High-Level Design

MLflow follows a client-server architecture with a clear separation between metadata storage (backend store) and file storage (artifact store). The tracking server acts as the gateway for all operations.

This design was deliberate: ML workflows produce two fundamentally different types of data. Metadata is small, structured, and needs efficient querying. Artifacts are large, unstructured, and need scalable storage. Mixing them would compromise one or the other.

System Components

Click any component below to see its details and purpose in the architecture.

MLflow Architecture

💻
ML Client (SDK)
Logging & queries
🌐
Tracking Server
REST API + UI
💾
Backend Store
Metadata (SQL)
📦
Artifact Store
Files (S3/GCS)
📑
Model Registry
Versioning

Design Decisions

REST API over Direct Database Access

Clients never talk to the backend store directly — everything goes through the tracking server’s REST API. This provides access control, schema evolution, and the ability to swap storage backends without changing client code.

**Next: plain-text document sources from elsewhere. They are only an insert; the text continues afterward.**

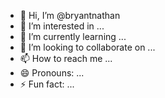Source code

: - 👋 Hi, I’m @bryantnathan
- 👀 I’m interested in ...
- 🌱 I’m currently learning ...
- 💞️ I’m looking to collaborate on ...
- 📫 How to reach me ...
- 😄 Pronouns: ...
- ⚡ Fun fact: ...

<!---
bryantnathan/bryantnathan is a ✨ special ✨ repository because its `README.md` (this file) appears on your GitHub profile.
You can click the Preview link to take a look at your changes.
--->
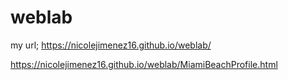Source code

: # weblab

my url; https://nicolejimenez16.github.io/weblab/

https://nicolejimenez16.github.io/weblab/MiamiBeachProfile.html
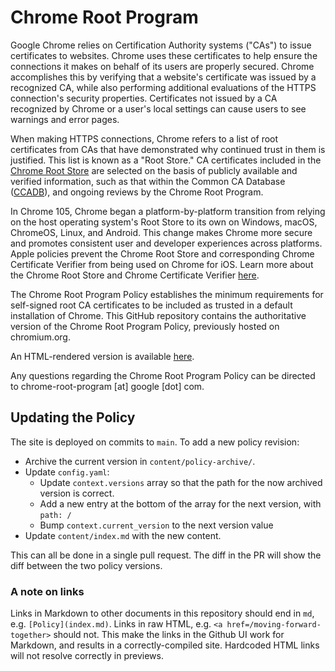 # Chrome Root Program

Google Chrome relies on Certification Authority systems ("CAs") to issue certificates to websites. Chrome uses these certificates to help ensure the connections it makes on behalf of its users are properly secured. Chrome accomplishes this by verifying that a website's certificate was issued by a recognized CA, while also performing additional evaluations of the HTTPS connection's security properties. Certificates not issued by a CA recognized by Chrome or a user's local settings can cause users to see warnings and error pages.

When making HTTPS connections, Chrome refers to a list of root certificates from CAs that have demonstrated why continued trust in them is justified. This list is known as a "Root Store." CA certificates included in the [Chrome Root Store](https://g.co/chrome/root-store) are selected on the basis of publicly available and verified information, such as that within the Common CA Database ([CCADB](https://ccadb.org/)), and ongoing reviews by the Chrome Root Program.

In Chrome 105, Chrome began a platform-by-platform transition from relying on the host operating system's Root Store to its own on Windows, macOS, ChromeOS, Linux, and Android. This change makes Chrome more secure and promotes consistent user and developer experiences across platforms. Apple policies prevent the Chrome Root Store and corresponding Chrome Certificate Verifier from being used on Chrome for iOS. Learn more about the Chrome Root Store and Chrome Certificate Verifier [here](https://chromium.googlesource.com/chromium/src/+/main/net/data/ssl/chrome_root_store/faq.md).

The Chrome Root Program Policy establishes the minimum requirements for self-signed root CA certificates to be included as trusted in a default installation of Chrome. This GitHub repository contains the authoritative version of the Chrome Root Program Policy, previously hosted on chromium.org.

An HTML-rendered version is available [here](https://googlechrome.github.io/chromerootprogram/).

Any questions regarding the Chrome Root Program Policy can be directed to chrome-root-program [at] google [dot] com.

## Updating the Policy

The site is deployed on commits to `main`. To add a new policy revision:

- Archive the current version in `content/policy-archive/`.
- Update `config.yaml`:
    - Update `context.versions` array so that the path for the now archived
      version is correct.
    - Add a new entry at the bottom of the array for the next version, with `path: /`
    - Bump `context.current_version` to the next version value
- Update `content/index.md` with the new content.

This can all be done in a single pull request. The diff in the PR will show the diff between the two policy versions.

### A note on links

Links in Markdown to other documents in this repository should end in `md`, e.g.
`[Policy](index.md)`. Links in raw HTML, e.g. `<a
href=/moving-forward-together>` should not. This make the links in the Github UI
work for Markdown, and results in a correctly-compiled site. Hardcoded HTML
links will not resolve correctly in previews.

The trade-off is an extra network hop, mitigated by batched and async logging.

Separation of Metadata and Artifacts

This is MLflow’s most important architectural decision. Parameters and metrics go to a fast SQL database; model files and plots go to cheap object storage. You get the query performance of PostgreSQL for experiment comparison and the scale of S3 for artifact durability.

🔍
Why Stateless? The tracking server stores no state itself — all state lives in the backend and artifact stores. This means you can run multiple server instances behind a load balancer for high availability. A server crash loses no data, because data has already been persisted to the stores.

Pluggable Storage Backends

Both stores are abstracted behind interfaces (AbstractStore for tracking, artifact repository interfaces for artifacts). You can run SQLite locally, PostgreSQL in staging, and Databricks in production — without changing ML code.

Fluent API with Thread-Local Context

The fluent API (mlflow.log_param()) uses thread-local storage to track the active run. This makes the API clean for interactive use but can cause confusion in multi-threaded code. The explicit MlflowClient API avoids this by requiring run IDs for every call.